For purposes of this letter agreement, Good Reason means that you have complied with the Good Reason Process following the occurrence of any of the following events:
(i) a material diminution in your responsibilities, authority, or duties;
(ii) a material diminution in your base salary, except for across-the-board salary reductions based on the Companys financial performance similarly affecting all or substantially all senior management employees of the Company; or
(iii) a change in geographic location of more than 50 miles at which you provide services to the Company.
For these purposes, Good Reason Process means that (i) you reasonably determine in good faith that a Good Reason condition has occurred; (ii) you notify the Company in writing of the first occurrence of the Good Reason condition within 60 days of the first occurrence of such condition; (iii) you cooperate in good faith with the Companys efforts, for a period not less than 30 days following such notice (the Cure Period), to remedy the condition, (iv) notwithstanding such efforts, the Good Reason condition continues to exist; and (v) you terminate your employment within 30 days after the end of the Cure Period. If the Company cures the Good Reason condition during the Cure Period, Good Reason shall be deemed not to have occurred.
4. Benefits. You will be eligible to participate in the Companys standard benefit plans, including, but not limited to, time off, medical, dental, vision and disability insurance coverages. The Company reserves the right to modify at its sole discretion the compensation and benefits plans, as it deems necessary.
5. Expenses. You will be entitled to reimbursement for all reasonable and necessary business-related expenses incurred in connection with the performance of your duties hereunder in accordance with the Companys expense reimbursement policies and procedures.

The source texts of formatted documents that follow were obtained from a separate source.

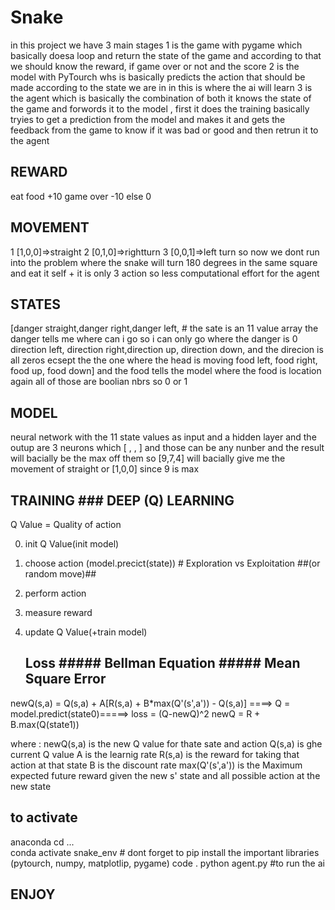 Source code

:# Snake


in this project we have 3 main stages 
	1 is the game with pygame which basically doesa loop and return the state of the game and according to that we should know the reward, if game over or not and the score
 	2 is the model with PyTourch whs is basically predicts the action that should be made according to the state we are in in this is where the ai will learn
  	3 is the agent which is basically the combination of both it knows the state of the game and forwords it to the model , first it does the training basically tryies to get a prediction from the model and makes it and gets the feedback from the game to know if it was bad or good and then retrun it to the agent





## REWARD ##
eat food 	+10
game over 	-10
else 		  0





## MOVEMENT ##
 1 [1,0,0]=>straight
 2 [0,1,0]=>rightturn
 3 [0,0,1]=>left turn
so now we dont run into the problem where the snake will turn 180 degrees in the same square and eat it self + it is only 3 action so less computational effort for the agent 




## STATES ##
[danger straight,danger right,danger left,				# the sate is an 11 value array the danger tells me where can i go so i can only go where the danger is 0
 direction left, direction right,direction up, direction down,		and the direcion is all zeros ecsept the the one where the head is moving 
 food left, food right, food up, food down]				and the food tells the model where the food is location again all of those are boolian nbrs so 0 or 1




 ## MODEL ##
neural network with the 11 state values as input and a hidden layer and the outup are 3 neurons which [ , , ] and those can be any nunber and the result will bacially be the max off them so [9,7,4] will bacially give me the movement of straight or [1,0,0] since 9 is max




## TRAINING ### DEEP (Q) LEARNING ##
   Q Value = Quality of action 

   0. init Q Value(init model)
   1. choose action (model.precict(state))		# Exploration vs Exploitation
				##(or random move)##		
   2. perform action
   3. measure reward
   4. update Q Value(+train model)

      

		## Loss ##### Bellman Equation ##### Mean Square Error ##
newQ(s,a) = Q(s,a) + A[R(s,a) + B*max(Q'(s',a')) - Q(s,a)] ====> Q    = model.predict(state0)=====>	loss = (Q-newQ)^2
													newQ = R + B.max(Q(state1))


where :	newQ(s,a) is the new Q value for thate sate and action
	Q(s,a) is ghe current Q value
	A is the learnig rate
	R(s,a) is the reward for taking that action at that state
	B is the discount rate
	max(Q'(s',a')) is the Maximum expected future reward given the new s' state and all possible action at the new state 






## to activate ##
anaconda   	cd ...				
		conda activate snake_env	# dont forget to pip install the important libraries (pytourch, numpy, matplotlip, pygame)
		code .
		python agent.py			#to run the ai	

  
##   ENJOY   ##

6. At-Will Employment, Confidential Information, Invention Assignment, and Arbitration Agreement. To enable the Company to safeguard its proprietary and confidential information, it is a condition of hire that you sign the enclosed At-Will Employment, Confidential Information, Invention Assignment, and Arbitration Agreement, which requires, among other provisions, the assignment of patent rights to any invention made during your employment at the Company, and non-disclosure of proprietary information.
We also ask that, if you have not already done so, you disclose to the Company any and all agreements relating to your prior employment that may affect your eligibility to be employed by the Company or limit the manner in which you may be employed. It is the Companys understanding that any such agreements will not prevent you from performing the duties of your position and you represent that such is the case. Moreover, you agree that, during the term of your employment with the Company, you will not engage in any other employment, occupation, consulting, or other business activity directly related to the business in which the Company is now involved or becomes involved during the term of your employment, nor will you engage in any other activities that conflict with your obligations to the Company. Similarly, you agree not to bring any third party confidential information to the Company, including that of your former employer, and that in performing your duties for the Company you will not in any way utilize any such information.
7. At-Will Employment. Your employment at the Company is at-will. You may terminate your employment with the Company at any time and for any reason whatsoever simply by notifying the Company. Likewise, the Company may terminate your employment at any time and for any reason whatsoever, with or without cause or advance notice. As required by law, this offer is subject to satisfactory proof of your right to work in the United States. As an exempt salaried employee, you will be expected to work additional hours as required by the nature of your work assignments.